The Department of Justice’s criminal investigation of EHR vendor Practice Fusion showcases medical tech’s latest display of malfeasance.
As part of a sweeping DOJ investigation Practice Fusion admits that it solicited and received kickbacks from a major opioid company in exchange for utilizing its EHR software to influence physician prescribing of opioid pain medications. The Practice Fusion case is the first criminal action against a vendor of electronic health record.
How we got in to this makes perfect sense.
Practice Fusion shows how EHRs can be bent for manipulation
As doctors we’ve been sold the idea that cloud-based EHRs can transform a siloed, broken healthcare environment into a connected, learning clinical landscape that benefits both us and our patients. And beyond the belief that care will be improved, doctors use these tools under the social contract that the platform is a safe space for patients and their information.

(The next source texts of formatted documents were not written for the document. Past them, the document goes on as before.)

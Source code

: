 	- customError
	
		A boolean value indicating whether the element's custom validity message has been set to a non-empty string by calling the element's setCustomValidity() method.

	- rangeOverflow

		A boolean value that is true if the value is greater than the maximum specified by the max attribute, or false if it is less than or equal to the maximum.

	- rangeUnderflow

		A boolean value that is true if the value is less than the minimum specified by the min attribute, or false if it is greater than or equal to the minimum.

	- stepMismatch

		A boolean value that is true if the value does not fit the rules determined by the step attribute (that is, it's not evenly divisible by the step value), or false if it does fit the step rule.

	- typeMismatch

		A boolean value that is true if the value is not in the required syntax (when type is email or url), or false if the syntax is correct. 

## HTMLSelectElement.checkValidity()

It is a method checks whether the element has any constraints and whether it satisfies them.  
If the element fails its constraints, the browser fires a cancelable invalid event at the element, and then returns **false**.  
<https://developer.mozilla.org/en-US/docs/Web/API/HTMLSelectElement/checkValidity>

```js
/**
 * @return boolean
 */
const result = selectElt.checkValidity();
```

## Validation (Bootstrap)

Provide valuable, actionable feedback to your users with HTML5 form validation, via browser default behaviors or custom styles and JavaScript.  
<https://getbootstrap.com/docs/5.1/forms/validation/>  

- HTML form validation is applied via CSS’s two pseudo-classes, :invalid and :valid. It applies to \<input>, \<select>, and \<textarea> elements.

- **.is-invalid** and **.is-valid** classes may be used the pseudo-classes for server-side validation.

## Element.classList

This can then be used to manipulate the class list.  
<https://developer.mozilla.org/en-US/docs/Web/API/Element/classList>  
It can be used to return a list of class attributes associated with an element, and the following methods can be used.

But Practice Fusion demonstrates how these tools and their users can be bent for manipulation.
Beyond the reach of a typical social platform that simply studies our actions for the prediction and exploitation of future behaviors, Practice Fusion went the extra mile to actually nudge the prescribing behavior of health professionals. They dangerously tipped the scale in favor of medications that are killing millions.
According to the U.S. Attorney prosecuting the case, “During the height of the opioid crisis, the company took a million-dollar kickback to allow an opioid company to inject itself in the sacred doctor-patient relationship so that it could peddle even more of its highly addictive and dangerous opioids.”
Opioid promotion as a perversion of health initiatives
A former Practice Fusion employee (predating this event) speculated on Twitter that opioid promotion schemes may have evolved from a vaccination model:
I can’t be sure, but the likely template for the opioid campaign came in a totally different area: Vaccination. Specifically, in 2014/15, PF worked with Merck to develop workflow tools based on CDC guidelines that would try to boost pneumococcal vaccination in the elderly. …
Obviously, Merck funded the work to sell more vaccine doses. On the other hand, channeling pharma resources in this way can serve public health – there are similar “uptake” incentives in some Hep C treatment contracts.
So it’s easy to see how collective intelligence can be leveraged for good. Or not.
When the instrument is free you’re likely the tool
The core of physicians who couldn’t afford costly EHR systems bought in to Practice Fusion’s free platform. They trusted that the instrument that holds our patient’s intimate secrets was somehow sacred. That trust was squandered for opioid kickbacks.
There’s no such thing as a free EHR. And Practice Fusion shows us that when the instrument is free you’re likely the tool.